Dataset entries
________

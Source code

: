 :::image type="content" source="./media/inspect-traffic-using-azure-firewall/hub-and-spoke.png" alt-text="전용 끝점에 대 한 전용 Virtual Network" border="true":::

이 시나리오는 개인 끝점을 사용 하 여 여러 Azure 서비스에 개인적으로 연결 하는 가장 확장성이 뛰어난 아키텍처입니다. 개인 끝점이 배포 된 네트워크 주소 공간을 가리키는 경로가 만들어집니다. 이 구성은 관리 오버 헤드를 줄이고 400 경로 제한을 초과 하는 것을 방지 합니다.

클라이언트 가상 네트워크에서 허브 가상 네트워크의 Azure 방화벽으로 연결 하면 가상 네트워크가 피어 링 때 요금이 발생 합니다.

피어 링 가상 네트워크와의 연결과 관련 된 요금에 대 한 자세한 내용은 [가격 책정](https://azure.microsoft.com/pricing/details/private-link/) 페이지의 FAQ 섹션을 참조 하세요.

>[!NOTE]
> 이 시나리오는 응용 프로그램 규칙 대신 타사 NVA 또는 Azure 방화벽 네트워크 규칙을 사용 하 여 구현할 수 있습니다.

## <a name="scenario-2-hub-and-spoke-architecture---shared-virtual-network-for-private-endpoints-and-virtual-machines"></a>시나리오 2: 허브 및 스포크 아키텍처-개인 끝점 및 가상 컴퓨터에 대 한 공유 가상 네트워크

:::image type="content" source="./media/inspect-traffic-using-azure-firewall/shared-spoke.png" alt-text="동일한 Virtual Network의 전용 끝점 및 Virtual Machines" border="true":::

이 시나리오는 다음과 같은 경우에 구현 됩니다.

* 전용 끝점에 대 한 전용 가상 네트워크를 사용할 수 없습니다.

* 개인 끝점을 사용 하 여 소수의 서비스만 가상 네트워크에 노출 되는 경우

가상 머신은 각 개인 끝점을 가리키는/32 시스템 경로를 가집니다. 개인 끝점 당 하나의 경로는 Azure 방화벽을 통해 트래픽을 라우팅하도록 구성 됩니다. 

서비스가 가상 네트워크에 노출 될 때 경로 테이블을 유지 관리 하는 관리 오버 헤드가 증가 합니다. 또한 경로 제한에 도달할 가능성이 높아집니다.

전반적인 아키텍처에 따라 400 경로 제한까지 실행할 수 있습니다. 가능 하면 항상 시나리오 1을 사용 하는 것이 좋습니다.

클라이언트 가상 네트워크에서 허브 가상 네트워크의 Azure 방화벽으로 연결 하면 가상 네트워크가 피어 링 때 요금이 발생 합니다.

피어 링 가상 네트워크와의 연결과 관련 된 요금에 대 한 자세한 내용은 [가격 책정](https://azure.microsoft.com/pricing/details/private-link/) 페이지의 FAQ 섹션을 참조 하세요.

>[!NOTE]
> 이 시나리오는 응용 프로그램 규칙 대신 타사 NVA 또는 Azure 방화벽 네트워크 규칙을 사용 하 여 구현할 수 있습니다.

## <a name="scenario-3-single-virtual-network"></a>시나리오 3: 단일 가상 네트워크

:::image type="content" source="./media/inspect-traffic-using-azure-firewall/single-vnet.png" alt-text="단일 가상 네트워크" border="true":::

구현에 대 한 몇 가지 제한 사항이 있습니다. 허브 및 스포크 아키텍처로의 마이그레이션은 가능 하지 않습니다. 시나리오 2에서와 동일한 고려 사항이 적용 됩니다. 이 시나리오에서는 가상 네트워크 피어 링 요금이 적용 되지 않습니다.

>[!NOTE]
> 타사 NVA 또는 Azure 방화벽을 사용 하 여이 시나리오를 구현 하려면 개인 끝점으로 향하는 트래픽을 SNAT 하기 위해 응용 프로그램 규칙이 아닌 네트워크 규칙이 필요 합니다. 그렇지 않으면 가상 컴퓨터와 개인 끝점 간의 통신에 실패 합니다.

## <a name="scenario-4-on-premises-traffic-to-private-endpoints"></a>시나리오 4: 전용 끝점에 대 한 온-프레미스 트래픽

________

Problem
Whenever a line of the entries contains the string "name", copy that line.

Answer to this problem
## <a name="scenario-2-hub-and-spoke-architecture---shared-virtual-network-for-private-endpoints-and-virtual-machines"></a>시나리오 2: 허브 및 스포크 아키텍처-개인 끝점 및 가상 컴퓨터에 대 한 공유 가상 네트워크
## <a name="scenario-3-single-virtual-network"></a>시나리오 3: 단일 가상 네트워크
## <a name="scenario-4-on-premises-traffic-to-private-endpoints"></a>시나리오 4: 전용 끝점에 대 한 온-프레미스 트래픽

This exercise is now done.